Swirl is a program that teaches you how to program in R while you are already running R. You could run it in the terminal, or command prompt, BUT it’s so much easier to work with in RStudio. Swirl comes with a beginner-friendly course titled “R Programming”, BUT you have the option of installing a variety of classes from the Swirl GitHub Repository. Obviously, I’m very interested in completing the Swirl tutorial titled Mathematical Biostatistics Boot Camp, but I can’t even get Swirl to install for RStudio in Linux. I checked with Windows and Swirl installed fine, so it’s definitely a Linux issue. Installing Swirl is easy. All you have to do is enter ‘install.packages(“swirl”)’ as a command in either RStudio or R (in the terminal). Here’s the error message from my Linux install attempt:

Swirl Installation Errors

^That’s actually just a snippet of the error messages; in total, it’s ~90 lines. Reading closely, you can see that all of the problems seem to be stemming from the absence of ‘libcurl’ and also ‘openssl’. Luckily, this problem was much easier to fix that my problem with removing the RSS feed from my website. A Google search for “Configuration failed because libcurl was not found. r studio swirl” yielded this helpful Stack Overflow post. User ‘steveb’ recommended running ‘install.packages(‘swirl’, dependencies = TRUE)’ in the terminal. This command didn’t work for me.
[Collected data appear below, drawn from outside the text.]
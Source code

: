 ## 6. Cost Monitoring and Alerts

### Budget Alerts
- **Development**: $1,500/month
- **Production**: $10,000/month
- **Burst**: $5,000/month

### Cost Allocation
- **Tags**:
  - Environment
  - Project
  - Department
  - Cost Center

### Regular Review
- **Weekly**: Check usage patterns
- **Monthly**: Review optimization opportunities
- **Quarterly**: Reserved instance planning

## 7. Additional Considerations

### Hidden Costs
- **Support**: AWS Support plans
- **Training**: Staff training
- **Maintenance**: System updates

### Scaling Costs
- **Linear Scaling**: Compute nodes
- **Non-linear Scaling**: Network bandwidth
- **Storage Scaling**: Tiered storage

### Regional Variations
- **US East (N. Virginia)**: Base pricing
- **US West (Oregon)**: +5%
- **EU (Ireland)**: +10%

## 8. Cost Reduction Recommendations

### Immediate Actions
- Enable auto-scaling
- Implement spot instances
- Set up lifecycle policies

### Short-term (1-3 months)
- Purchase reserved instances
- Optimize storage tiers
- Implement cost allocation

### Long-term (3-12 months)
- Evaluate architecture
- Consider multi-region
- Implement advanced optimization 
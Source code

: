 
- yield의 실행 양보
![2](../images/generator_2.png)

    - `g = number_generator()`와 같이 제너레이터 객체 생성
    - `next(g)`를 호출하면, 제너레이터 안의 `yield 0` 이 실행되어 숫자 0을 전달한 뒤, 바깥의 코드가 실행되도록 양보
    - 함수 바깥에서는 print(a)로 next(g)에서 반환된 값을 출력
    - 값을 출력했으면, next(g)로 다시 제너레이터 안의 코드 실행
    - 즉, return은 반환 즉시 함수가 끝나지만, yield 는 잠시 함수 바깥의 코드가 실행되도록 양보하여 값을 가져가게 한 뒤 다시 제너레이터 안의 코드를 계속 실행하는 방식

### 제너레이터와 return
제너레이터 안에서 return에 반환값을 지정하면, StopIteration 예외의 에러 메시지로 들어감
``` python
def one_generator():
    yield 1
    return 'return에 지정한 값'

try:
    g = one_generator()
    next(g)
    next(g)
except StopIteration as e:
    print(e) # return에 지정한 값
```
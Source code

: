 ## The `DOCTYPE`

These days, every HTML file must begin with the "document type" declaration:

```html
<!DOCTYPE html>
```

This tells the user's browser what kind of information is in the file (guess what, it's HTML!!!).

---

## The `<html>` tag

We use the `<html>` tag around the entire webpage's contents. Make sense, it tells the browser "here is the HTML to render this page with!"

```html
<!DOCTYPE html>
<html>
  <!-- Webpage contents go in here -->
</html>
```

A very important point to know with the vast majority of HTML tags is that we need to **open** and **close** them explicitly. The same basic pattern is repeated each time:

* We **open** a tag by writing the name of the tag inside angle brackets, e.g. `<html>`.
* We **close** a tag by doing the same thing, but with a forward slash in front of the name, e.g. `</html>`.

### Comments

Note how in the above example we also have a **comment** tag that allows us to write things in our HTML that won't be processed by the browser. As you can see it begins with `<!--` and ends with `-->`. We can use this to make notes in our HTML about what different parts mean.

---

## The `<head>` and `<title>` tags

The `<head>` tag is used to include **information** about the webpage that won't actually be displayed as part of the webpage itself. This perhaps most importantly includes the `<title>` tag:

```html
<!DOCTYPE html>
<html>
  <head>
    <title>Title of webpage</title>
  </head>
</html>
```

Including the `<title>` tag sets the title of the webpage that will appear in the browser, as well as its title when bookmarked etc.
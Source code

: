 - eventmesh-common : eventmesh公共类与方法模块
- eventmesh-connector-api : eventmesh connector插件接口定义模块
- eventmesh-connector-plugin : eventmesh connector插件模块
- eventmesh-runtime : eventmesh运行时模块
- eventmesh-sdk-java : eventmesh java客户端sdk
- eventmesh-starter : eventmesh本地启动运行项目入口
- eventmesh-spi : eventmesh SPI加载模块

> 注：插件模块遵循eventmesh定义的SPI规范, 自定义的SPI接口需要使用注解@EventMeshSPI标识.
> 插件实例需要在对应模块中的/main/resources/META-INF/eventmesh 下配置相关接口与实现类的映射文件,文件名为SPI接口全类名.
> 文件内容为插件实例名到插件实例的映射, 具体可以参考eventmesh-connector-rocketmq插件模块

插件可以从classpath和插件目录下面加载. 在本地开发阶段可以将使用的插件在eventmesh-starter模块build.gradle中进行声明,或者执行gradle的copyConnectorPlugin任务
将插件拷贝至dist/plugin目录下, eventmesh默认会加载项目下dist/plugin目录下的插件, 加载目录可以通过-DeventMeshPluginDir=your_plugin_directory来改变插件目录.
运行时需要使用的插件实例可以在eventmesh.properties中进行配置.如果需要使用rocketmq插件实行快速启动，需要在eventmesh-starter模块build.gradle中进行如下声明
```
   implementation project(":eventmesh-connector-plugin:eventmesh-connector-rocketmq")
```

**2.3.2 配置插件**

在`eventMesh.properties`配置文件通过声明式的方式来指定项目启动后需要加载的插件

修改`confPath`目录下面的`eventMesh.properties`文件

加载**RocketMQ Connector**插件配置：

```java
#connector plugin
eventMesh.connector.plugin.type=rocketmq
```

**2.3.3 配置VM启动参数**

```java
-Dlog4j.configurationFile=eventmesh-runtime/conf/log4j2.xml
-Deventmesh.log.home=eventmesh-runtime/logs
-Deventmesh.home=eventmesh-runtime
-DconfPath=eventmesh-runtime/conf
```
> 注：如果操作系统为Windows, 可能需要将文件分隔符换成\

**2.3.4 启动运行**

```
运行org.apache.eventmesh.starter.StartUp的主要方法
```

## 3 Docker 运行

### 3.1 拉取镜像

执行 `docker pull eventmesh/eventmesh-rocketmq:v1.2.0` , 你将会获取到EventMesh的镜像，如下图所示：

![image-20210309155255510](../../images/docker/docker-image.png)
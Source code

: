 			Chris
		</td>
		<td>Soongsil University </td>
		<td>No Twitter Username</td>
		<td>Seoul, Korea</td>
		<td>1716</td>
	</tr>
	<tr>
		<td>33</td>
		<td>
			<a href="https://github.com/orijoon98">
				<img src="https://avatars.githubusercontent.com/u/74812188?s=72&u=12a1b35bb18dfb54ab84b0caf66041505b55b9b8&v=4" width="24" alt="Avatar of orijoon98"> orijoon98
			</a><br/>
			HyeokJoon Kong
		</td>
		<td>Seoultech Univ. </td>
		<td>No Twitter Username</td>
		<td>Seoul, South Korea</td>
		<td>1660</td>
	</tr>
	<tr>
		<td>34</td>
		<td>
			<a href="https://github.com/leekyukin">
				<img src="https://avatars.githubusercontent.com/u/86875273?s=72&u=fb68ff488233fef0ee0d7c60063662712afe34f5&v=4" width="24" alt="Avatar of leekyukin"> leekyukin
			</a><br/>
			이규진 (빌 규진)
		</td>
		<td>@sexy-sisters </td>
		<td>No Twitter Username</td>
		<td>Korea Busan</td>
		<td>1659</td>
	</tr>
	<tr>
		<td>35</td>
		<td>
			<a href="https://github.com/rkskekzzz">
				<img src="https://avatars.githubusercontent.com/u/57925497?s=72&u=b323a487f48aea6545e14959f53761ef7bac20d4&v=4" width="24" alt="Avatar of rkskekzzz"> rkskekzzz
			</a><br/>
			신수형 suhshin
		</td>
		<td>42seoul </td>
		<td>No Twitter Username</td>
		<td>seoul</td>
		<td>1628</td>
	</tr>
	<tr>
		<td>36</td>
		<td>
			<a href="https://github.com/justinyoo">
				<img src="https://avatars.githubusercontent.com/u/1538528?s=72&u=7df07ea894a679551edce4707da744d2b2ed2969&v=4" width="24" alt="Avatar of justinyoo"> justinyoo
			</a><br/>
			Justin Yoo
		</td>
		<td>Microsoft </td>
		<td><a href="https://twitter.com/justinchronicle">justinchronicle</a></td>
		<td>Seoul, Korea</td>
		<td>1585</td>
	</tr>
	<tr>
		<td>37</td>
I didn’t take a screenshot here, but I’m sure you can imagine the readout that said that libcurl was still not installed.

I know it didn’t work, but I want to talk more about that command. The ‘dependencies = TRUE’ from the installation command above tells Linux to install Swirl AND anything that Swirl might need to run … maybe I’m being naive, but I can’t imagine a circumstance where you’d want to install a program that won’t work because it needs other programs … Why doesn’t Linux just install the dependencies automatically? It may have something to do with user control over the operating system. Windows seems to hand-hold you to make sure everything is easy and safe and Linux really pushes you into figuring out exactly what you’re doing because it isn’t beginner-friendly like Windows. It’s hard, but I like it.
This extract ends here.